3-D printing helps Baton Rouge doctors, scientists create safer cancer radiation treatments

In FB Posts, In The News by Barbara Jacoby

By: Kyle Peveto

From: neworleansadvocate.com

Cutting edge 3-D printing technology is helping Baton Rouge scientists and doctors make radiation treatments for cancer even safer.

Physicists working jointly with LSU and Mary Bird Perkins – Our Lady of the Lake Cancer Center are designing and then printing three-dimensional plastic aides for individual cancer patients.

These personalized aides help doctors precisely target tumors during radiation treatments.

“It’s a constant effort on everybody’s part to do that, and this is just one more tool we have,” said Dr. Robert Fields, a radiation oncologist at Mary Bird Perkins.

Physicists in LSU’s medical and health physics departments are among the leaders in the nation in using 3-D printing technology to create these devices, which are specifically made for a few tough-to-treat patients, said Wayne Newhauser, director of the university’s medical and physics program and the chief physicist at Mary Bird Perkins.

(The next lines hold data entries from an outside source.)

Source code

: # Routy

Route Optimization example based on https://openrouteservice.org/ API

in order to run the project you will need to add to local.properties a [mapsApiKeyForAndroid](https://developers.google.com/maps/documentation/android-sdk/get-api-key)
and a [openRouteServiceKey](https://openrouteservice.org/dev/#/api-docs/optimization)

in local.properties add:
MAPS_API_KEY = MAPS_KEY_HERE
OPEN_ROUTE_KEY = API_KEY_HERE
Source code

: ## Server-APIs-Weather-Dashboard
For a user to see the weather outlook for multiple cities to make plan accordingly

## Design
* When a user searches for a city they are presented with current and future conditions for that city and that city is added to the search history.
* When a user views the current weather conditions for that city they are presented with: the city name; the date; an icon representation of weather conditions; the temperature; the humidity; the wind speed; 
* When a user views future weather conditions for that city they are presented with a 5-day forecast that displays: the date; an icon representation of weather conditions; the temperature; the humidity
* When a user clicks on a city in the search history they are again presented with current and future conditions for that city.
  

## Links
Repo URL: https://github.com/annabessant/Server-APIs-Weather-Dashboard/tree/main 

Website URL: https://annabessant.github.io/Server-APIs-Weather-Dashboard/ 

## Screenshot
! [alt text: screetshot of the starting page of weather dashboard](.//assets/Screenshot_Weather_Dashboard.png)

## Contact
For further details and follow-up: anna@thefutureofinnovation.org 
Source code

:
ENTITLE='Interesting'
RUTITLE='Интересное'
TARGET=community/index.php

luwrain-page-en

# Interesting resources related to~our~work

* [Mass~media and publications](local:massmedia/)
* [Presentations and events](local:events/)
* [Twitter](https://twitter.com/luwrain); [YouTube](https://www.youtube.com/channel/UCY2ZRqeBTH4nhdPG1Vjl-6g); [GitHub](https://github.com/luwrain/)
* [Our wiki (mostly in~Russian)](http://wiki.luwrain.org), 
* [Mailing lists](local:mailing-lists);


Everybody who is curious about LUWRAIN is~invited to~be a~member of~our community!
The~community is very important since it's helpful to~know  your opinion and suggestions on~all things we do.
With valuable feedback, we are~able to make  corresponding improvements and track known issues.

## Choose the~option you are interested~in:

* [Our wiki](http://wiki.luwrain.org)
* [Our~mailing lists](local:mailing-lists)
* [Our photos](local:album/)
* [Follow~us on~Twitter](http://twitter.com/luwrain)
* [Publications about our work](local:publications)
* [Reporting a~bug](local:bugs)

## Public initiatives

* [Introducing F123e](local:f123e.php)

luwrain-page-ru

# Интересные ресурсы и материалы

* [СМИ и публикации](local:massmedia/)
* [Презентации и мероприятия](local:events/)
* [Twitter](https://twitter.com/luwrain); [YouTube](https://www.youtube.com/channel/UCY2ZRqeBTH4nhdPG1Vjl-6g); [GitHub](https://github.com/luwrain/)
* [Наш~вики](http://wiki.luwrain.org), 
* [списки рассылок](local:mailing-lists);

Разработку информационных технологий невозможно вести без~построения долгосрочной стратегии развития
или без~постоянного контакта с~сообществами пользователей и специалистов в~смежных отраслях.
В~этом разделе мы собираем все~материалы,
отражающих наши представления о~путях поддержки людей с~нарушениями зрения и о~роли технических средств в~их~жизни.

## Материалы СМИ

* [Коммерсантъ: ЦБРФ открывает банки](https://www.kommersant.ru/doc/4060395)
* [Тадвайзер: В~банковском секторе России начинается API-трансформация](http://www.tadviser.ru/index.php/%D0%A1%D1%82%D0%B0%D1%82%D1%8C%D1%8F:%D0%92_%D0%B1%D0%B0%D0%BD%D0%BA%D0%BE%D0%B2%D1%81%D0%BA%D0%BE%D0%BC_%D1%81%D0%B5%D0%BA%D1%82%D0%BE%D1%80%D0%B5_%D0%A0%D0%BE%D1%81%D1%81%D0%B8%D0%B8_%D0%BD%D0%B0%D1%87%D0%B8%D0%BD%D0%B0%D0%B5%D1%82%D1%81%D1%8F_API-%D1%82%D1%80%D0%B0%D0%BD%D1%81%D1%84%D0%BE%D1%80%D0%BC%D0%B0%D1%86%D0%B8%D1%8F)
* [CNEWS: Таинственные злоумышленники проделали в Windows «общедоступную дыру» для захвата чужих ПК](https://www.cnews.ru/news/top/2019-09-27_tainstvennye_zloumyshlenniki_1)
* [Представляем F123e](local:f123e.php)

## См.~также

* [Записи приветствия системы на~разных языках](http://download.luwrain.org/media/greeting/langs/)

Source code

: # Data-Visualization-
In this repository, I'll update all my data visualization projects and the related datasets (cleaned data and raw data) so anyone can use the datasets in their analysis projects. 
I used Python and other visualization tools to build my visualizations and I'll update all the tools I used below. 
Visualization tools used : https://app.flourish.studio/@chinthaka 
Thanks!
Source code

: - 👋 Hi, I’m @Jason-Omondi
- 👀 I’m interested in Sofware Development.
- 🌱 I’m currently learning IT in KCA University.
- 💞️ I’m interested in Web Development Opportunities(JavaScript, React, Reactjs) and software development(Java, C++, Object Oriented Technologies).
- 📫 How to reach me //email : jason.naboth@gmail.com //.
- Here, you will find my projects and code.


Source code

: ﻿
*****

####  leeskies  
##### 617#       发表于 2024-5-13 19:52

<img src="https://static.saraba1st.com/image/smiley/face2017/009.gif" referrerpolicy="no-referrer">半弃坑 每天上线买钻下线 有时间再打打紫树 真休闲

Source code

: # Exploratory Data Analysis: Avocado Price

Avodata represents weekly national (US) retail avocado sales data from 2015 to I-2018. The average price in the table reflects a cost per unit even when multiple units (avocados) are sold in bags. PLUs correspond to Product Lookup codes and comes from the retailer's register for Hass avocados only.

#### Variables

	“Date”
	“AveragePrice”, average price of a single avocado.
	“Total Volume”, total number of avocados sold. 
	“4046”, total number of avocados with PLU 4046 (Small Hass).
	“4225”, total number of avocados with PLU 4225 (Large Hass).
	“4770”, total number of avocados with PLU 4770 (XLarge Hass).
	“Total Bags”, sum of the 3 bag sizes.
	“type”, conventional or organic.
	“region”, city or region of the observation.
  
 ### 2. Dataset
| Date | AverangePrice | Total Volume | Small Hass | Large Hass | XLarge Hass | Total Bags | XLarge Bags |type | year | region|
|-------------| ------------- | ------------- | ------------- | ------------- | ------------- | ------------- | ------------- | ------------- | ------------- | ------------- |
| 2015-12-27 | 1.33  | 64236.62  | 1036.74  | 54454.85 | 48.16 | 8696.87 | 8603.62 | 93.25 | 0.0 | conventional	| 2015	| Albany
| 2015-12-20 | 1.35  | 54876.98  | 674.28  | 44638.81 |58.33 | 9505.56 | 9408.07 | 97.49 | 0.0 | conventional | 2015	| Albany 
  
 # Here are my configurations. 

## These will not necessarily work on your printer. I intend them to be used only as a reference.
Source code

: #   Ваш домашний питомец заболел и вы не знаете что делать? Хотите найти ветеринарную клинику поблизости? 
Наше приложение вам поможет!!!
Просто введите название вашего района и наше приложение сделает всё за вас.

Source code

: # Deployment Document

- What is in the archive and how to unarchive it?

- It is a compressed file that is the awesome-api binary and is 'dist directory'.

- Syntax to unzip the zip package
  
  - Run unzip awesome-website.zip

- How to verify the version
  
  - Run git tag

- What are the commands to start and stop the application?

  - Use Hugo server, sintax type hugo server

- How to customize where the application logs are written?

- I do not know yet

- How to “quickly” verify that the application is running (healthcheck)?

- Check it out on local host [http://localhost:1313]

In addition to providing more personalized care, these locally made devices cost only a few hundred dollars compared with universal body models, which are more sophisticated, but can run $50,000 or more. And those sophisticated models aren’t always the right tool for the job, Newhauser said.

“These are in many cases nowhere near close enough to mimicking the patient’s actual anatomy,” Newhauser said.

Take Jeanette Mathews’ toe, for example. Last year, the 71-year-old Ponchatoula resident had a skin cancer form on her toe, which doctors told her was pretty rare.

Her doctors couldn’t remove it because “there was nothing there but the skin and the bone,” Mathews said.

Treating her dangerous tumor with radiation risked harming healthy tissue.

“He didn’t want radiation to go anywhere but that one little spot on my toe,” Mathews said.

In the past, she may have had to have her toe amputated, she said, but the physicists working on 3-D printing found another route.

After taking multiple CT scans to get the exact dimensions of her toe and tumor, the team designed and then printed a 3-D plastic device that allowed doctors to modify the radiation beam to hit just the tumor and avoid the rest of her toe.

“If you tried to make this yourself, it would be very difficult to fabricate this kind of material in three dimensions,” said Fields, who helped treat Mathews.

Mathews underwent six weeks of treatments, and after a year, she was deemed cancer-free. “I was really impressed by my doctor,” she said. “He wouldn’t accept anything but perfect.”

Most research of 3-D printing technology for cancer treatment is focused on creating models of cancer patients’ bodies to help doctors practice their radiation treatments, which are used to kill cancer cells left after surgically removing a tumor. The more precise the radiation is, the less surrounding healthy tissue is destroyed.

“It is our job to clean up the few cells, maybe millions of cells left behind (after surgery),” Fields said. “If you don’t eradicate those cells, you don’t get rid of every last cell, it will grow back.”

Cancer treatment has radically improved in the past 40 years. The five-year survival rate for all cancers in the 1970s was 50 percent, according to the National Institutes of Health. Today, the survival rate is approximately 68 percent.

Advances in radiation therapy are responsible for much of that improvement.

But in some difficult cases, radiation can hurt healthy areas of the body. For example, patients treated for breast cancer on the left side can have a small dose of radiation delivered to the heart, Newhauser said. Also, when fighting brain tumors, radiation to the brain can result in radiation necrosis, an area of dead tissue at the tumor site.

“It’s a rare side effect, but it can be fatal,” Newhauser said.

3-D printing can help reduce these side effects by creating models, called phantoms, of patients’ body parts so doctors can practice before treating the patient.

A need for a personalized phantom arose a few years ago when a patient at Mary Bird Perkins had his nose amputated because of an aggressive, life-threatening tumor. Because the hospital’s standard phantom had a nose, one of Newhauser’s LSU physics students worked to design a phantom specifically for the patient.

While they are able to create 3-D devices whenever needed for patients at Mary Bird Perkins, only about one in every 500 patients needs a personalized phantom.

“We think in the future as we develop more capabilities, this technology will be increasingly relevant to more patients,” Newhauser said. “There’s probably a several-year road until that really opens up.”